Operative entfernung eines acusticus neurinoms unter erhaltung des horvermogens bei preisgabe des ramus vestibularis

Acoustic neurinoma surgically removed, with vestibular disfuntion and auditory preservation

REGISTRO DE CASOS

Neurinoma do acústico operado com conservação da audição e sacrifício do ramo vestibular

Acoustic neurinoma surgically removed, with vestibular disfuntion and auditory preservation

Operative entfernung eines acusticus neurinoms unter erhaltung des horvermogens bei preisgabe des ramus vestibularis

Carlos Gama

Chefe da Clínica Neurológica e Neurocirúrgica da Santa Casa de São Paulo (F. I. C. S.)

SUMMARY

Case report of a successfully removed tumor of the left acoustic nerve, in which audition was not only preserved but actually improved. The 15 years old pacient had a two year history which included frequent vomiting, headache, visual disturbances, paresis of the left abducens nerve, diplopia, left hypoacusia, facial asymetry through paresis of the 7th. nerve, voice changes through pharyngopalatine hemiparesis, loss of pharyngeal reflexes, horizontal - nystagmus, deficient equilibrium as evidenced by the Romberg tests. Liquoric analysis showed albumine-cytological dissociation. Erosion - of the tip of the left petrous bone. Operation performed on October 28, 1947, after Jaeger's technique, through a small retromastoideal non osteoplastic craniotomy. Intracapsulary removal of a rounded (3 cm. diameter), hard, smooth, grayish tumor mass, followed by excision of a cyst containing xanthochromic fluid, and removal of the capsule. Histologic examination confirmed the diagnosis of neurinoma. Excellent recovery after operation. After about nine months there is only left a slight dishability of the left hand. Careful repeated examinations reveal that the cochlear division of the left 8th is intact, while the vestibular part is lost (audiometry practically normal; absence of reactions to the caloric test). Left facial and abducens nerves show normal function.

ZUSAMMENFASSUNG

Verf. berichtet fiber die erfolgreiche operative Entfernung eines linksseitigen Acusticusneurinoms in toto bei einem 15 j. Jungen. Das seit 2 Jahren bestehende vielgestaltige Symptomenbild eines raumbeen-genden intracraniellen Prozesses dieses Bezirks mit teils unmittelbaren teils Fernsymptomen wird ausführlich beschrieben. Eine vorangehende, umfassende neurologische Untersuchung, ergànzt durch die ophtalmoskopische, oto-rhino-laryngologische und roentgenologische Kontrolle wird gefordert, um eine frühzeitige Erkennung des Tumors zu erreichen und den Sitz der Geschwulst möglichst exakt vorherzubestimmen. Das verbürgt bereits wesentlich den Erfolg des verbesserten operativen Vorgehens und vermindert erheblich die Gefahren fürden Patienten. Technik und Modifikationen der Operationsmethode werden eingehend geschildert, wobei sich nach den Erfahrungen des Verfassers die Methode nach Jaeger/Philadelphia bisher am best en bewährt hat. Bei dem hier beschrieben Fall, der bisher 1 Jahr lang p.op. beobachtet werden konnte, schwanden nach der geglückten Operation nicht nur die subjektiven Beschwerden fast völlig, sondern es kam darüber hinaus zu einer wesentlichen Besserung des vorher erheblich beeinträchtigten Horvermogens auf der betroffenen Seite. Ausserdem übernahm das bei dieser Operationsmethode vollkommen erhaltene Kleinhirn später die Funktionen des infolge des Tumors ausgefallenen Vestibular apparates. Diese Erfolge rechtfertigen den nachdrücklichen Hinweis auf die Notwendigkeit und die Vorteile der Frühdiagnose und somit der erfolgreichen Frühoperation.

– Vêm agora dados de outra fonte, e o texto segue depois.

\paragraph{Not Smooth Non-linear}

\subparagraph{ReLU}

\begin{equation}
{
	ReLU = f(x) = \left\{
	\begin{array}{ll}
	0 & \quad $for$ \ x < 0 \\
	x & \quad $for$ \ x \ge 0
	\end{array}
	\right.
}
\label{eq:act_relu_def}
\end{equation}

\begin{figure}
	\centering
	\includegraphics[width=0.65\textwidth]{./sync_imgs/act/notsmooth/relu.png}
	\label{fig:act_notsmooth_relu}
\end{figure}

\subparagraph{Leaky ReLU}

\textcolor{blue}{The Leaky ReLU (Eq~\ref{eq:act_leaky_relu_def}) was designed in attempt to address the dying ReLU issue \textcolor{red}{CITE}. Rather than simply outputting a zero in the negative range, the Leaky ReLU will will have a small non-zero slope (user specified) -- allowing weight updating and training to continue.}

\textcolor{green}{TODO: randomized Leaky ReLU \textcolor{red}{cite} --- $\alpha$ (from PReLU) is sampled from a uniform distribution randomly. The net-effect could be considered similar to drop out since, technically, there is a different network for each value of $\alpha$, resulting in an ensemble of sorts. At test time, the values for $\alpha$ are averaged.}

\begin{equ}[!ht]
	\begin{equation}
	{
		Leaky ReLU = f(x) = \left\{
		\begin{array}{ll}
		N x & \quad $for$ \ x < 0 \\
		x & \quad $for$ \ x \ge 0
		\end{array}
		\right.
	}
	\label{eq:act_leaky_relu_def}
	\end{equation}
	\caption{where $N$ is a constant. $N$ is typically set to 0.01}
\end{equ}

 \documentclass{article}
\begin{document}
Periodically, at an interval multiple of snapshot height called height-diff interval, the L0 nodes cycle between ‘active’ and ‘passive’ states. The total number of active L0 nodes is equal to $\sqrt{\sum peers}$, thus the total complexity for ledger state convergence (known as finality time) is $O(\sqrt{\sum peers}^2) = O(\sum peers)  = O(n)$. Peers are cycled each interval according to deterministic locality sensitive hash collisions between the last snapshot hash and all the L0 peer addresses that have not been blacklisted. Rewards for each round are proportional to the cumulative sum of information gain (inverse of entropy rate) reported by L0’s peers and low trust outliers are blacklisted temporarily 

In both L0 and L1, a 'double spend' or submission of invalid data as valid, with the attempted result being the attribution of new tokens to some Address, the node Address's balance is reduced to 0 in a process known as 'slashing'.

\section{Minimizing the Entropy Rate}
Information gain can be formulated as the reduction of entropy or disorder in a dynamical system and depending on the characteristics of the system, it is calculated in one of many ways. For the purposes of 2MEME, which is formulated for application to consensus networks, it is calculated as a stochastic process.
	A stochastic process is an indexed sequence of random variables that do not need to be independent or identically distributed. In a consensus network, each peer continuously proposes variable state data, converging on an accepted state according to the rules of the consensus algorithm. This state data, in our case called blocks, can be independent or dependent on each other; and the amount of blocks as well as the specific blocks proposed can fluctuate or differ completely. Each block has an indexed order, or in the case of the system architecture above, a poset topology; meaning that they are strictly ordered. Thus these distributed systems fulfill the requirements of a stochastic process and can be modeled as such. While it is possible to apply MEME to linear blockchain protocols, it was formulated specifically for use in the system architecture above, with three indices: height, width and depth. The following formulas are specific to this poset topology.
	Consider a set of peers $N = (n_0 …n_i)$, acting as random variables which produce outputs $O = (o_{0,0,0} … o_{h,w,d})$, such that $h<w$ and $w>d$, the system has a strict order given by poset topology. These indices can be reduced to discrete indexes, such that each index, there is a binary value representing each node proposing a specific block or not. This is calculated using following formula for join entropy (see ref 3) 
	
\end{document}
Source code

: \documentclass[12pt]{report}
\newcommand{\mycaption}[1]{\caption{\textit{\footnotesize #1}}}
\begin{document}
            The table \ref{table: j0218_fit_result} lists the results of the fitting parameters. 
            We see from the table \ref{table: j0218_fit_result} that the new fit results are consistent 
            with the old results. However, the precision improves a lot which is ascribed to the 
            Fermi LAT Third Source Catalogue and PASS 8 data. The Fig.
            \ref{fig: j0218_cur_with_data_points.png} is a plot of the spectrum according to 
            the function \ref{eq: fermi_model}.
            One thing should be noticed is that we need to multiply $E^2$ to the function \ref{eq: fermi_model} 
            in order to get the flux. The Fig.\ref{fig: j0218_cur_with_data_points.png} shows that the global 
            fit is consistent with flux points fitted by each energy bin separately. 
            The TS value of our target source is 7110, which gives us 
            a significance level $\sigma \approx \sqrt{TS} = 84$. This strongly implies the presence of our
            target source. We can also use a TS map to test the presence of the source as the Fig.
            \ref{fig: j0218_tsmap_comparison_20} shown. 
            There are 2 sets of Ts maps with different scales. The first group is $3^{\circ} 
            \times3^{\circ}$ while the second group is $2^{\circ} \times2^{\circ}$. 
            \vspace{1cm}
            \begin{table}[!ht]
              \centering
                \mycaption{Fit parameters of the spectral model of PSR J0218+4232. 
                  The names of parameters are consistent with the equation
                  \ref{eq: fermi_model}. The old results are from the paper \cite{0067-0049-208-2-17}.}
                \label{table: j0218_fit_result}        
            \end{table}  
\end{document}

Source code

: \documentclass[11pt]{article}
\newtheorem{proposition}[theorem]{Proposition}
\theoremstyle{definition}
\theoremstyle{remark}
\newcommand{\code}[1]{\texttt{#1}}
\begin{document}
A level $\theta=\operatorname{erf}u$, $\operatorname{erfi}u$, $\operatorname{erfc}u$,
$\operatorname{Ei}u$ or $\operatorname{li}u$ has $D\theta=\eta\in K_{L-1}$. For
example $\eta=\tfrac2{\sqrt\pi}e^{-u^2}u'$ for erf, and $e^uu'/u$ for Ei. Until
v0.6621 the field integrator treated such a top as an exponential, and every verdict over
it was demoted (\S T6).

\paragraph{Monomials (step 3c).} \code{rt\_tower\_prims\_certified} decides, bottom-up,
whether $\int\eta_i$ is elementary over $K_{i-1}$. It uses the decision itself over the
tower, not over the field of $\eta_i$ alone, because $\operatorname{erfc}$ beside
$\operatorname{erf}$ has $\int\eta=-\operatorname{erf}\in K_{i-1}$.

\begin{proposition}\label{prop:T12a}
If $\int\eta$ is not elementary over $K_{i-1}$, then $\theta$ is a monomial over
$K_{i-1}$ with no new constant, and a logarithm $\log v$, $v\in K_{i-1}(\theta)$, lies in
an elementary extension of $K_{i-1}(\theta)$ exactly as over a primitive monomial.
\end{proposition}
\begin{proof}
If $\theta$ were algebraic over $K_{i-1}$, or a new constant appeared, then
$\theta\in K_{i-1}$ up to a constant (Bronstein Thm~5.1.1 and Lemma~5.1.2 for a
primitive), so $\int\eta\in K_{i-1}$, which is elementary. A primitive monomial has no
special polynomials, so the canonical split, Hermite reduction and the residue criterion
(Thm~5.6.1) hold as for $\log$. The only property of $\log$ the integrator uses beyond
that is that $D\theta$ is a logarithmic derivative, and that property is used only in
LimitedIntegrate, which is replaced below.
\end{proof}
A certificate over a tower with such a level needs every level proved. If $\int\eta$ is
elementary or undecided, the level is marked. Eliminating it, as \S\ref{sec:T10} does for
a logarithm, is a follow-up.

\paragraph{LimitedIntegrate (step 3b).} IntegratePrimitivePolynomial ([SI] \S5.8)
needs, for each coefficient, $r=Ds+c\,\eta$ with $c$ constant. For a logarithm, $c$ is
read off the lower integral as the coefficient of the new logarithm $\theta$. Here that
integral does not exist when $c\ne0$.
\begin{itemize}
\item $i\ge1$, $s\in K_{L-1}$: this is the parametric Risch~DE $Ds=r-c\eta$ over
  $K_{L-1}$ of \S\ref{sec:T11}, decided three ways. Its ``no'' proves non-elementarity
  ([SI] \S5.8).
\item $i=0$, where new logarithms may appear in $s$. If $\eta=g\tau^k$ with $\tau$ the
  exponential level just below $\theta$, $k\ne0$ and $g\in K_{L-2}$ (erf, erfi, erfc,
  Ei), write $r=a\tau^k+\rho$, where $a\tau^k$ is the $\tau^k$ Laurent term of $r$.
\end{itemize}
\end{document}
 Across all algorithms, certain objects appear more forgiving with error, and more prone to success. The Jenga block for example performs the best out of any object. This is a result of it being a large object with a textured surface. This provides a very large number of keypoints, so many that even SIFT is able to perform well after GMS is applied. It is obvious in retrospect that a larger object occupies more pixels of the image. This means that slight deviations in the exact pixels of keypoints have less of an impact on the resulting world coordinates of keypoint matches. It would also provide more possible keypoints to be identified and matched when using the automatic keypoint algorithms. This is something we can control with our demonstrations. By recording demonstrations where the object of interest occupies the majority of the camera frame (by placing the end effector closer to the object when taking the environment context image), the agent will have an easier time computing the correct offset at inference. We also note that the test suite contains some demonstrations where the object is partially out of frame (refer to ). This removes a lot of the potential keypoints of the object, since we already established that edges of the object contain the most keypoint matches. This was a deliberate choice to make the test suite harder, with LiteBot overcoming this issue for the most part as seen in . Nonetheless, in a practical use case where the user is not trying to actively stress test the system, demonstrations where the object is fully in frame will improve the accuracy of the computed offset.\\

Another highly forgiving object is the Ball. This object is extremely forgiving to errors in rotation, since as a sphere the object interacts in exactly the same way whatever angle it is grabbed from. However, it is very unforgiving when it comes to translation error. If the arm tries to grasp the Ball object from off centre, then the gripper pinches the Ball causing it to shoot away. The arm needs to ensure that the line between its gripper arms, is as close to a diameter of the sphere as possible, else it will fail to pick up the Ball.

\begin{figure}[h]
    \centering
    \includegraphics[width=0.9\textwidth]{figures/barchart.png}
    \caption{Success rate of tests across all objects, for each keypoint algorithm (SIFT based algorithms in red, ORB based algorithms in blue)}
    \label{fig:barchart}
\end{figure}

Justifica-se esta publicação por versar sôbre um caso de tumor do acústico, operado com conservação do ramo coclear e apreciável melhoria da audição, e sacrifício do ramo vestibular no qual sediava, porém com readaptação do equilíbrio pelo cerebelo cuidadosamente conservado. Não são desconhecidos casos idênticos e até admite-se uma predominância dos neurinomas de início no ramo vestibular. A constituição do ramo coclear por fibras sensorials é menos propícia à formação desses tumores. Acontece, porém, que, em geral, o diagnóstico de tumor do acústico só é firmado muito tardiamente, quando todo o nervo está comprometido pela neoformação ou pela compressão decorrente. Daí um quadro sintomatológico patognomônico que inclui os indícios do sofrimento coclear, e a surdez apontada como seqüela normal da operação dos tumores do acústico.

Por outro lado, a evolução da tática neurocirúrgica e a melhoria da técnica têm possibilitado intervenções completas nos pontos mais profundos do sistema nervoso com menor traumatismo do tecido nobre e, no caso particular, a retirada dos tumores do ângulo ponto-cerebelar sem o sacrifício parcial do cerebelo e sem grande manuseio desse órgão, possibilitam os resultados brilhantes da suplência vestibular pelo cerebelo.

Quanto aos riscos operatórios, a simplificação da intervenção e a brevidade do período pós-operatório fizeram modificar completamente o conceito clássico de gravidade dos tumores do acústico, que passaram a figurar nas estatísticas neurocirúrgicas com índices favoráveis.

Para tanto, faz-se mister precocidade no diagnóstico neurológico e aprimoramento da técnica operatória. Deveremos doravante prescindir do zumbido e da surdez, que só aparecem com o sofrimento do coclear, como elementos alertadores para a suspeita diagnostica, e encarecer a análise do vestibular, principalmente pelas provas de excitação dos canais semicirculares. Também as modificações da sensibilidade craniana faltam com freqüência em tais casos. As alterações do liqüido cefalorraquidiano e as modificações radiográficas apenas se apresentam quando grandes os tumores.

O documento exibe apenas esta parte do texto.